-- TASK BRIEF --
Write out exactly the lines of the entries below from the one holding "However, there are" to the one holding "necessary infrastructure for", inclusive, and leave out all other lines.

-- EXERCISE DATA --
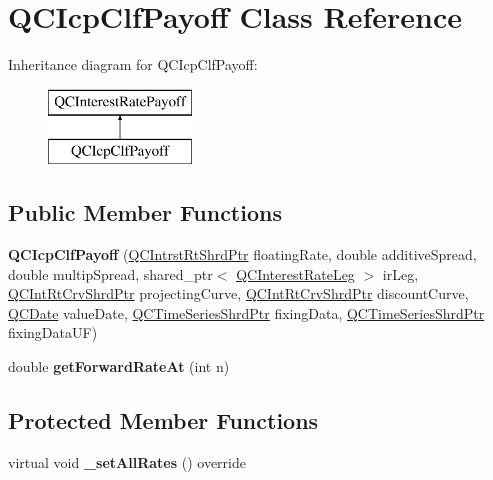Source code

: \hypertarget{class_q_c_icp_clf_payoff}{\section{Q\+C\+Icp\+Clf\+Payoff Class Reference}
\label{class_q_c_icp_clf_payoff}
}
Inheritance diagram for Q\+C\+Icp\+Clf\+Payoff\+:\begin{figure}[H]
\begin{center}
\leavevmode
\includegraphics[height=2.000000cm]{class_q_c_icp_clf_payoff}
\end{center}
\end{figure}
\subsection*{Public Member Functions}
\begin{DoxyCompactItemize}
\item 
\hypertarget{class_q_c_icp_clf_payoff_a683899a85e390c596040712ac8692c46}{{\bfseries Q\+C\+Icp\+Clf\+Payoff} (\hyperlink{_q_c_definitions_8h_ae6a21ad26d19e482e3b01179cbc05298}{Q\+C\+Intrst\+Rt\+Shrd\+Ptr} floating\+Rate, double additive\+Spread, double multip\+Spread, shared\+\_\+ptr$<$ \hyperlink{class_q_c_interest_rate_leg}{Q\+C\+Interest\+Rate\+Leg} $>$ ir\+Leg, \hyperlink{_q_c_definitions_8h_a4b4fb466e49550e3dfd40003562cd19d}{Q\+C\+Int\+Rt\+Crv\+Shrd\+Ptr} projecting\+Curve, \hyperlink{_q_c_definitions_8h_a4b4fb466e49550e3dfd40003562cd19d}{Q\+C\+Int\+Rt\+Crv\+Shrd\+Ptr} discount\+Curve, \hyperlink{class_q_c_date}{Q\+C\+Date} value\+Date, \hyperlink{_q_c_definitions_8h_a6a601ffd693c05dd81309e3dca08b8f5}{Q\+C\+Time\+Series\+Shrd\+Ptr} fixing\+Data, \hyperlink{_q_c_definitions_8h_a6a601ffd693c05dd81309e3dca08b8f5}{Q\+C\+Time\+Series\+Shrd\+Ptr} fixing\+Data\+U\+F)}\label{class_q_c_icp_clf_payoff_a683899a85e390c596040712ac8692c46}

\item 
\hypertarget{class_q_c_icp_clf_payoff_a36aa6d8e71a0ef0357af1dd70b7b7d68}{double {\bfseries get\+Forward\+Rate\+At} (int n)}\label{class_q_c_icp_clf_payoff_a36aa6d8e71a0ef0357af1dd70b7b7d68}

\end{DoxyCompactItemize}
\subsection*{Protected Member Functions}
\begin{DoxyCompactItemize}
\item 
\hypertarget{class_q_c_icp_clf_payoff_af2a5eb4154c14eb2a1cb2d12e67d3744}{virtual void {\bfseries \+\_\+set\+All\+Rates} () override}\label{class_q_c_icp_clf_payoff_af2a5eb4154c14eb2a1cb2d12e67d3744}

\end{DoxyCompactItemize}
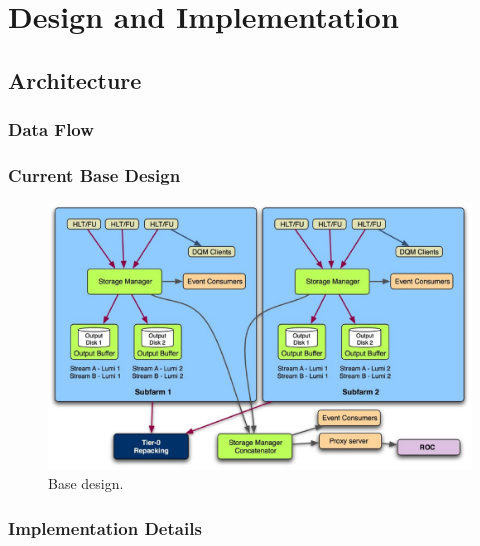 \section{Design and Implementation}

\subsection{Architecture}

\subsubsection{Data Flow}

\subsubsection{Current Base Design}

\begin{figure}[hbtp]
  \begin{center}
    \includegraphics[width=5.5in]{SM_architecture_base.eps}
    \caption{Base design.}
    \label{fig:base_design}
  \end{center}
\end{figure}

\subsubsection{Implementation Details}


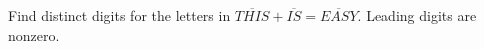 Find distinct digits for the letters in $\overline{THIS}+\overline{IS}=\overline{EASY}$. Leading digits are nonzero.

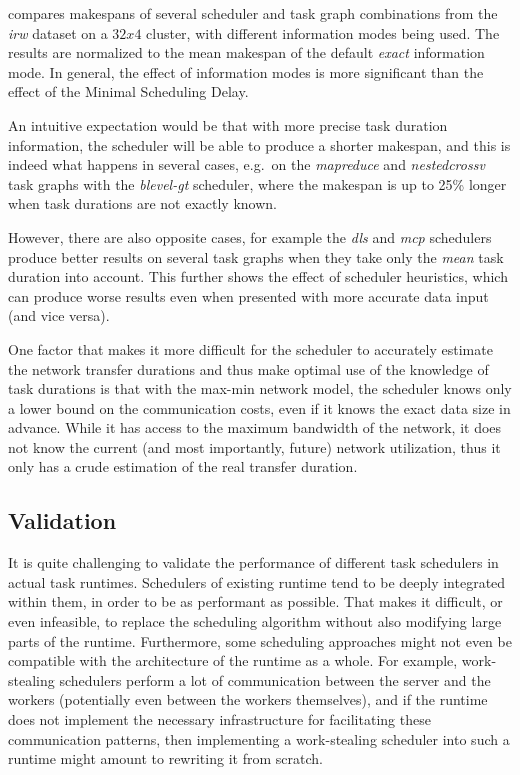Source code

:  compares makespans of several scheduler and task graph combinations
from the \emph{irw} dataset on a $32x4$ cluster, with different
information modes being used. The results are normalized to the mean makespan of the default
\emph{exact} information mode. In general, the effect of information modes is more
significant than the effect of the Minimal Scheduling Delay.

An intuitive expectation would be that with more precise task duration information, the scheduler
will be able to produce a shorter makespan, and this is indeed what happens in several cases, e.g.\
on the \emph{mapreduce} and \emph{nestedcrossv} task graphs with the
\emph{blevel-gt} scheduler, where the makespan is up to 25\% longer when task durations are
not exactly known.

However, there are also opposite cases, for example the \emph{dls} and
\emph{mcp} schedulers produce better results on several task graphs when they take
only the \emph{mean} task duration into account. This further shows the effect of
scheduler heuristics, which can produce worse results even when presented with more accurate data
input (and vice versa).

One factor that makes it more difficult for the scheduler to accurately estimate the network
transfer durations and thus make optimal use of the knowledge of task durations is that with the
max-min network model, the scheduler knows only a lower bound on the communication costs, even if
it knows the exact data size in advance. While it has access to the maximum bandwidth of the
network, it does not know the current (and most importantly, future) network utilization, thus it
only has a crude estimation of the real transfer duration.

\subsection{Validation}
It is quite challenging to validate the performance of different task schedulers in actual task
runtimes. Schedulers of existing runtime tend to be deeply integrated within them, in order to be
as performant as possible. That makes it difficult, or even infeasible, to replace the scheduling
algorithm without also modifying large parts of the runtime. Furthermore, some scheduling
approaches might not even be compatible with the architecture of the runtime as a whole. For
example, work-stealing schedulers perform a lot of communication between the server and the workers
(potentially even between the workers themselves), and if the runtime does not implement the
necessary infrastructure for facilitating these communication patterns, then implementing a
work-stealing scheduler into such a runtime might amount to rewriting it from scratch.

-- RESULT BELOW --
However, there are also opposite cases, for example the \emph{dls} and
\emph{mcp} schedulers produce better results on several task graphs when they take
only the \emph{mean} task duration into account. This further shows the effect of
scheduler heuristics, which can produce worse results even when presented with more accurate data
input (and vice versa).

One factor that makes it more difficult for the scheduler to accurately estimate the network
transfer durations and thus make optimal use of the knowledge of task durations is that with the
max-min network model, the scheduler knows only a lower bound on the communication costs, even if
it knows the exact data size in advance. While it has access to the maximum bandwidth of the
network, it does not know the current (and most importantly, future) network utilization, thus it
only has a crude estimation of the real transfer duration.

\subsection{Validation}
It is quite challenging to validate the performance of different task schedulers in actual task
runtimes. Schedulers of existing runtime tend to be deeply integrated within them, in order to be
as performant as possible. That makes it difficult, or even infeasible, to replace the scheduling
algorithm without also modifying large parts of the runtime. Furthermore, some scheduling
approaches might not even be compatible with the architecture of the runtime as a whole. For
example, work-stealing schedulers perform a lot of communication between the server and the workers
(potentially even between the workers themselves), and if the runtime does not implement the
necessary infrastructure for facilitating these communication patterns, then implementing a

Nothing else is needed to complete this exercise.